Ailesinin baskıları sebebiyle kadından ve çocuklardan ayrılmak zorunda kaldı. Onlarla yaşadığı süre boyunca kadının ve çocukların onlarca resmini çizmişti. 

Tekrar ailesinin yanına dönen Van Gogh, burada kendini resme verdi. Komşularını, tarlada çalışan işçileri, kulübelerinde kıyafet dokuyan dokumacıları çiziyordu. Bu sırada bir komşu kızına yakınlık duymaya başladı, fakat çiftin evlenmesine iki tarafın da ailesi karşı çıktı. Bunun üzerine zehir içerek intihar etmeye teşebbüs eden kızı Van Gogh hastaneye yetiştirdi. 1885'te babası bir inme sonucu hayatını kaybedince Van Gogh derin bir yasa girdi. Aynı sıralarda Paris'te Van Gogh'un resimleri ilgi çekmeye başlıyordu. 1885 baharında Van Gogh, bugün ilk önemli eseri kabul edilen “Patates Yiyenler”i (De Aardappeleters) bitirdi. Ağustos'ta ise resimleri Lahey'deki bir galeride ilk kez sergilendi. 
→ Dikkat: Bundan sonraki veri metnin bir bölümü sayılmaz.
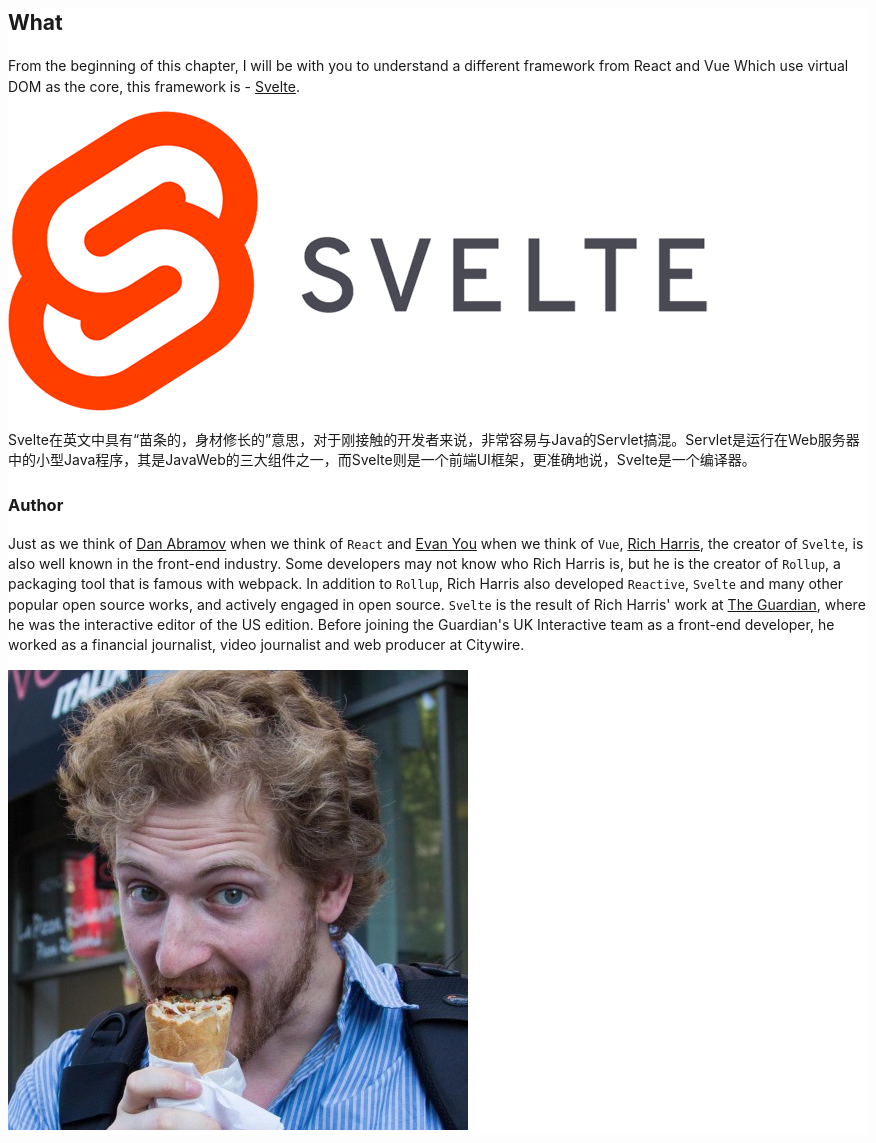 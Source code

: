 ## What

From the beginning of this chapter, I will be with you to understand a different framework from React and Vue Which use virtual DOM as the core, this framework is - [Svelte](https://github.com/sveltejs/svelte).

![logo](./img/01-13.png)

Svelte在英文中具有“苗条的，身材修长的”意思，对于刚接触的开发者来说，非常容易与Java的Servlet搞混。Servlet是运行在Web服务器中的小型Java程序，其是JavaWeb的三大组件之一，而Svelte则是一个前端UI框架，更准确地说，Svelte是一个编译器。

### Author

Just as we think of [Dan Abramov](https://github.com/gaearon) when we think of `React` and [Evan You](https://github.com/yyx990803) when we think of `Vue`, [Rich Harris](https://github.com/Rich-Harris), the creator of `Svelte`, is also well known in the front-end industry. Some developers may not know who Rich Harris is, but he is the creator of `Rollup`, a packaging tool that is famous with webpack. In addition to `Rollup`, Rich Harris also developed `Reactive`, `Svelte` and many other popular open source works, and actively engaged in open source. `Svelte` is the result of Rich Harris' work at [The Guardian]((https://www.theguardian.com/international)), where he was the interactive editor of the US edition. Before joining the Guardian's UK Interactive team as a front-end developer, he worked as a financial journalist, video journalist and web producer at Citywire.

![Rich Harris](./img/01-5.jpeg)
Nuenen'de geçirdiği iki sene boyunca Van Gogh, pek çok karakalem ve suluboya çalışmanın yanı sıra, 200 kadar yağlıboya resim yaptı. Şöyle diyordu Theo’ya yazdığı bir mektupta:

“Hayat da desen çizmek gibi… Kimi defa çok hızlı davranmak, kararlı olmak, büyük enerjiyle başlamak, esası belirleyen çizgileri şimşek hızıyla kâğıda geçirmek gerek. O ân kararsızlığa, kuşkuya hiç yer yok; el titremeyecek, göz başka yere kaymayacak. Ve kendini öyle verecek ki işine, kısa sürede kâğıt veya tuval üzerinde daha önceden orada olmayan bir şeyler belirecek, sonradan baktığında insan onun oraya nasıl geldiğini tam olarak kestiremeyecek… Tartışma, düşünme zamanı, kararlı harekete geçmeden önceki safha… Bir defa harekete geçildi mi, öyle kafa yormaya, tartışmaya fazla yer yok. Hızlı davranmak insanoğlunun rolüdür, ama bunu yapabilecek duruma gelmek için çok uzun bir yol katetmek gerekli. Kimi pilot vardır ki, fırtınada parçalanmayı kabul edeceğine, aynı fırtınayı yol almak için kullanabilir.”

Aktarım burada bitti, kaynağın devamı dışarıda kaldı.